Data extracted from a collection
§
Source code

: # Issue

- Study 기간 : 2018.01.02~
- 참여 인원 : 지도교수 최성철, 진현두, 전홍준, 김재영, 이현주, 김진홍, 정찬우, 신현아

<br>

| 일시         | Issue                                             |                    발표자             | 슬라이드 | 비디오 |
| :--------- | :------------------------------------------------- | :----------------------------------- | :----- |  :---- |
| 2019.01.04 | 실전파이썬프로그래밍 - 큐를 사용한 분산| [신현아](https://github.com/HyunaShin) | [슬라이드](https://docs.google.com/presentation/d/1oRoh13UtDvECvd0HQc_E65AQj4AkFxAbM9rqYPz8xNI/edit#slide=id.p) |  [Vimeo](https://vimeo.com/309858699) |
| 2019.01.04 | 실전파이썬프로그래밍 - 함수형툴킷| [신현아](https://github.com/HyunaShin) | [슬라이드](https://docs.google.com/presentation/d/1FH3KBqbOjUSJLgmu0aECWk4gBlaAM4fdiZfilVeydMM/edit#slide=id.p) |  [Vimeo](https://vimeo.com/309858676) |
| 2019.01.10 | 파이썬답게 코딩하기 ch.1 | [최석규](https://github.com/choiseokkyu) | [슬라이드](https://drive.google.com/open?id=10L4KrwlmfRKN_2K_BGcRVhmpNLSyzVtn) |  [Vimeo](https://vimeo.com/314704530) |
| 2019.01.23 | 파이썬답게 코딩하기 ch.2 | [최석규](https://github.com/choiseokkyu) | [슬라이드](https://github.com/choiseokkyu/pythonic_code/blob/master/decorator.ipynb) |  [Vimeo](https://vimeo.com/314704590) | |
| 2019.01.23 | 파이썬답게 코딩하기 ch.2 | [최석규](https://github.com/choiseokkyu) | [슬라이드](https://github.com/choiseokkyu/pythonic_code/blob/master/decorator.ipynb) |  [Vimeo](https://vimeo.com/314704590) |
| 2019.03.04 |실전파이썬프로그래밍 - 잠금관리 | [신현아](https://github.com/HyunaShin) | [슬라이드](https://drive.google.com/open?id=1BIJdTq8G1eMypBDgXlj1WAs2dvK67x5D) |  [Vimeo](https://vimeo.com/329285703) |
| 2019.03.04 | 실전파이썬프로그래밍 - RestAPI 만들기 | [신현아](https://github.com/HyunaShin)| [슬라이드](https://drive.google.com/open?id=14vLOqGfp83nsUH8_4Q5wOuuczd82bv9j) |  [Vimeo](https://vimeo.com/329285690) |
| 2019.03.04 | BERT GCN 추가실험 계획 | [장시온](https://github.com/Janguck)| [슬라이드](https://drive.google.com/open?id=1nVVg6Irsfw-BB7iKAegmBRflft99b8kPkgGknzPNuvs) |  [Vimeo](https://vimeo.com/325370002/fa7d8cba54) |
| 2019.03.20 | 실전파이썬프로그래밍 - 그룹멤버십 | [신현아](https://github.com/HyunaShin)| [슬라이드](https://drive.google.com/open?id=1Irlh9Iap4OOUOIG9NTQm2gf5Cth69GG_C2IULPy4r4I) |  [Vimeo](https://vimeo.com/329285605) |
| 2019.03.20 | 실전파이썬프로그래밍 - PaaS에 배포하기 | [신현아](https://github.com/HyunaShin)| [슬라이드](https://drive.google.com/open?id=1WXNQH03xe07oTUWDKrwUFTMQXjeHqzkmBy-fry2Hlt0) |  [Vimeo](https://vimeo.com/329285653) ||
§
• **Exercise directions**
Exactly as written, please transcribe the lines from the start of the records above to the line that holds "실전파이썬프로그래밍 - 큐를", both ends included.

• **Exercise output**
Source code

: # Issue

- Study 기간 : 2018.01.02~
- 참여 인원 : 지도교수 최성철, 진현두, 전홍준, 김재영, 이현주, 김진홍, 정찬우, 신현아

<br>

| 일시         | Issue                                             |                    발표자             | 슬라이드 | 비디오 |
| :--------- | :------------------------------------------------- | :----------------------------------- | :----- |  :---- |
| 2019.01.04 | 실전파이썬프로그래밍 - 큐를 사용한 분산| [신현아](https://github.com/HyunaShin) | [슬라이드](https://docs.google.com/presentation/d/1oRoh13UtDvECvd0HQc_E65AQj4AkFxAbM9rqYPz8xNI/edit#slide=id.p) |  [Vimeo](https://vimeo.com/309858699) |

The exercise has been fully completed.